___ Input for this task

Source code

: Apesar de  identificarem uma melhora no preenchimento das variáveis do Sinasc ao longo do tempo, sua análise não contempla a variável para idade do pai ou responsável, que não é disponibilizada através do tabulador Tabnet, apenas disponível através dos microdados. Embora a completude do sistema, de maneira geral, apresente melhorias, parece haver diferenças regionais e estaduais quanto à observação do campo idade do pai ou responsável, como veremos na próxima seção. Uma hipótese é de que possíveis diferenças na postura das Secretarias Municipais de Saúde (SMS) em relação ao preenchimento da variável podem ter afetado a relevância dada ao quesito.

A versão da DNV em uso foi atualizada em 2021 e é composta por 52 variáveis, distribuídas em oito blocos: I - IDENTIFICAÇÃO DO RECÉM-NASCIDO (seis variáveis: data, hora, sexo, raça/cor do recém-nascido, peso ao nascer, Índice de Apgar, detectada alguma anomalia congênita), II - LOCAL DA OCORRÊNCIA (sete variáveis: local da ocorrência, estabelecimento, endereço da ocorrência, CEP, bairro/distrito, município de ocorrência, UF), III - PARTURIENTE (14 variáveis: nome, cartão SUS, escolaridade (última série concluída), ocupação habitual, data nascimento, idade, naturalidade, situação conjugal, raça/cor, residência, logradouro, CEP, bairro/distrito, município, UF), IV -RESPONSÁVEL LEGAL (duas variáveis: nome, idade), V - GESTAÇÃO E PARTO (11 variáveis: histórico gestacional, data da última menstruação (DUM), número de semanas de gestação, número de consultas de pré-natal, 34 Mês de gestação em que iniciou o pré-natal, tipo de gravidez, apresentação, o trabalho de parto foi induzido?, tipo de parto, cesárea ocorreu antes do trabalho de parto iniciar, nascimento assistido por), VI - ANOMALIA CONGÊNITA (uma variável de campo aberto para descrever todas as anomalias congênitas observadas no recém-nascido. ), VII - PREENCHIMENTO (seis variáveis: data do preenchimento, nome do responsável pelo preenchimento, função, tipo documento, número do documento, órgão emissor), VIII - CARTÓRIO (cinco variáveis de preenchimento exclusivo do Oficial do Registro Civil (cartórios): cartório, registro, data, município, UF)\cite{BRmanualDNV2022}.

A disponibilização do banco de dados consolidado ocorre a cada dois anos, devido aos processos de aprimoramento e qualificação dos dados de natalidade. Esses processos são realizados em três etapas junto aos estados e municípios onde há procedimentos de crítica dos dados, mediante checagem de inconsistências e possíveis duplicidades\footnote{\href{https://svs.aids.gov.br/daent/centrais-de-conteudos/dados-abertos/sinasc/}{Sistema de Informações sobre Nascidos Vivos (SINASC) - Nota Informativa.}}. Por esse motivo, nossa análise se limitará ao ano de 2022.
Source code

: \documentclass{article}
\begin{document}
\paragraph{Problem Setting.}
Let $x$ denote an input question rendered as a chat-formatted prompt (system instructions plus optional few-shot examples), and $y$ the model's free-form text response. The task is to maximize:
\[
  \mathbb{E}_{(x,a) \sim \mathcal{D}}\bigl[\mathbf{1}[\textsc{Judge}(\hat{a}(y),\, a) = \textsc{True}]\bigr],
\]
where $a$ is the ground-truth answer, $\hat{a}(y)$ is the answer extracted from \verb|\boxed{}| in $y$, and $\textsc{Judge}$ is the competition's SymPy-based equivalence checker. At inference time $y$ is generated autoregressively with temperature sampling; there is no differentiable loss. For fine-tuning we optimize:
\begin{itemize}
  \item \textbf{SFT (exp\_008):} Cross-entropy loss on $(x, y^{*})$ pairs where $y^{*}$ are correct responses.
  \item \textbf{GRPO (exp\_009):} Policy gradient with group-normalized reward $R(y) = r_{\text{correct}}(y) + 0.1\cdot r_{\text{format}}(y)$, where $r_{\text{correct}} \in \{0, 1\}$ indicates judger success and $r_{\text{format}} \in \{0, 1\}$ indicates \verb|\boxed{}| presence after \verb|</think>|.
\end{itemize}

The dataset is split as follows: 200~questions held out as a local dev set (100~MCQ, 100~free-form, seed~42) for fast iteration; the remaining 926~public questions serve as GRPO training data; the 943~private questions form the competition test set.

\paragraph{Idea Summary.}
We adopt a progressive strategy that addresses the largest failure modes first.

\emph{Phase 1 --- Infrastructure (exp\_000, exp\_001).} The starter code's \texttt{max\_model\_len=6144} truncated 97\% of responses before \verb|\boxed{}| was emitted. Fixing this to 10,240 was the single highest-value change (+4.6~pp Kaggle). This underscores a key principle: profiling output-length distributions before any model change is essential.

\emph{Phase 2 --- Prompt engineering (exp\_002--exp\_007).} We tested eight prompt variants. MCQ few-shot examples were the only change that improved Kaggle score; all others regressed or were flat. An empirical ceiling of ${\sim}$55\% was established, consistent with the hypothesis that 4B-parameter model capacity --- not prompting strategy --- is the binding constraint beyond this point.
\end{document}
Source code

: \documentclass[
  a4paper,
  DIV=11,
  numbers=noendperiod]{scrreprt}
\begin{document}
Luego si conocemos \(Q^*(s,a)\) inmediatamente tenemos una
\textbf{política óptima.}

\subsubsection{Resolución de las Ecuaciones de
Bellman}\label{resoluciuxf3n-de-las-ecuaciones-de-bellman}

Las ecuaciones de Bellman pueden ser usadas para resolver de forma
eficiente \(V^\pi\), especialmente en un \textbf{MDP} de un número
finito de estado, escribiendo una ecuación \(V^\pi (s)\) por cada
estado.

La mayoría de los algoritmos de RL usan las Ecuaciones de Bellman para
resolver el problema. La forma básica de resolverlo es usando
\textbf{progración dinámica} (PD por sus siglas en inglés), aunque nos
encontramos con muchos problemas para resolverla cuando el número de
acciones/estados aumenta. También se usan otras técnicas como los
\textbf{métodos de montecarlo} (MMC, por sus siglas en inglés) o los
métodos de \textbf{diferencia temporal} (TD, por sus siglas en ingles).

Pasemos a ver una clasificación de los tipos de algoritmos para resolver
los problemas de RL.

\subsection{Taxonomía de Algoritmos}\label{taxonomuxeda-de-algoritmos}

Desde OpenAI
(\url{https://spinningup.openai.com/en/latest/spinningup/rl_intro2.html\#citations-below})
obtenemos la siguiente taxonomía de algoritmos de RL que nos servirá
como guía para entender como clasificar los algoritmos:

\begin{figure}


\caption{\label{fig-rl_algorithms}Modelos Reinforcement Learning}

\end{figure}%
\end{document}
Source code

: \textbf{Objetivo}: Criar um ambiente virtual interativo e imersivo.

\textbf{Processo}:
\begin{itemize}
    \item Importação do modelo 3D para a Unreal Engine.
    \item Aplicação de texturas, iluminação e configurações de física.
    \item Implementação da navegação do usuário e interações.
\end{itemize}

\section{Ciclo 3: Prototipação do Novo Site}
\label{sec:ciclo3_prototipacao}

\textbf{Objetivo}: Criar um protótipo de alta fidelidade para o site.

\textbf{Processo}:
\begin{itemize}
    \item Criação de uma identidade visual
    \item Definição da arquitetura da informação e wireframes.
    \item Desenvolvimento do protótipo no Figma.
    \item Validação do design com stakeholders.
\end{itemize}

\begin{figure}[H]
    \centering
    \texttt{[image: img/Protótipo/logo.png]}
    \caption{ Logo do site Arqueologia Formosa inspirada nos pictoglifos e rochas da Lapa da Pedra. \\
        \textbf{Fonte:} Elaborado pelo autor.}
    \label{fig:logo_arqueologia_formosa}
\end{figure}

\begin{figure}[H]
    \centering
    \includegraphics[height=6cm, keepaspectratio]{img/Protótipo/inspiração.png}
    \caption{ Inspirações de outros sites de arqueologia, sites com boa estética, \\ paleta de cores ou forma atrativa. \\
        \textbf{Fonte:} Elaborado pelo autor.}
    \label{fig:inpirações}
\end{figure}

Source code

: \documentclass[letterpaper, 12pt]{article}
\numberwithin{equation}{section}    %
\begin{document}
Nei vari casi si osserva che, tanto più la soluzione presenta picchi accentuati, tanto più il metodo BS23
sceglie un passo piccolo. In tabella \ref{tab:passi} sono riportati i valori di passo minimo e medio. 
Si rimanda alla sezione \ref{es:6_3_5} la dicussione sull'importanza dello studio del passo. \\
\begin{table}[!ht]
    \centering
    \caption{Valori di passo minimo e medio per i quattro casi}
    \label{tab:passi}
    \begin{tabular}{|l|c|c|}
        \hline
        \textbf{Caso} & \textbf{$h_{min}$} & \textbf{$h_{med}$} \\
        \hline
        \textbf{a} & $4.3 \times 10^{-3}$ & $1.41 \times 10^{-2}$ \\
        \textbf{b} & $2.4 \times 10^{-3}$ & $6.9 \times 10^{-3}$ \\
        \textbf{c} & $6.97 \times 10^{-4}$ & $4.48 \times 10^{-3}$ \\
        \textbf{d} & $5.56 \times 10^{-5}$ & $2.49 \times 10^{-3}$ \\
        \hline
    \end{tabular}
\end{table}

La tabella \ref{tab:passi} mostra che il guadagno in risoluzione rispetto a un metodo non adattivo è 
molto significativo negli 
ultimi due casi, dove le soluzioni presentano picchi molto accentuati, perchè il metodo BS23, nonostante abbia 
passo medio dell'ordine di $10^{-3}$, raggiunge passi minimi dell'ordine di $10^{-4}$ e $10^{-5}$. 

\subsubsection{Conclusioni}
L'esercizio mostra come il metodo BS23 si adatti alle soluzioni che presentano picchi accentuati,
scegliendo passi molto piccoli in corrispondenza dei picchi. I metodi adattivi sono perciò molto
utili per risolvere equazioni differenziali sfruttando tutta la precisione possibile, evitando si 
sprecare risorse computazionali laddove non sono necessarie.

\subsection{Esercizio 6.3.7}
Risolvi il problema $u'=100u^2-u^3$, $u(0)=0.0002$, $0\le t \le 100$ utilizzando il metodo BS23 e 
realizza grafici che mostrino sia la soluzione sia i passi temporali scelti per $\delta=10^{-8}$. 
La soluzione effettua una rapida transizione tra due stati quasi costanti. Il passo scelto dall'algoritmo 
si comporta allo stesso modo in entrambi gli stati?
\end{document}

______

### What the exercise asks
Reproduce, word for word and in full, only the lines above that start at the line with "resolver el problema." and run through the line with "como guía para", both ends included.

### Output for this task
resolver el problema. La forma básica de resolverlo es usando
\textbf{progración dinámica} (PD por sus siglas en inglés), aunque nos
encontramos con muchos problemas para resolverla cuando el número de
acciones/estados aumenta. También se usan otras técnicas como los
\textbf{métodos de montecarlo} (MMC, por sus siglas en inglés) o los
métodos de \textbf{diferencia temporal} (TD, por sus siglas en ingles).

Pasemos a ver una clasificación de los tipos de algoritmos para resolver
los problemas de RL.

\subsection{Taxonomía de Algoritmos}\label{taxonomuxeda-de-algoritmos}

Desde OpenAI
(\url{https://spinningup.openai.com/en/latest/spinningup/rl_intro2.html\#citations-below})
obtenemos la siguiente taxonomía de algoritmos de RL que nos servirá
como guía para entender como clasificar los algoritmos:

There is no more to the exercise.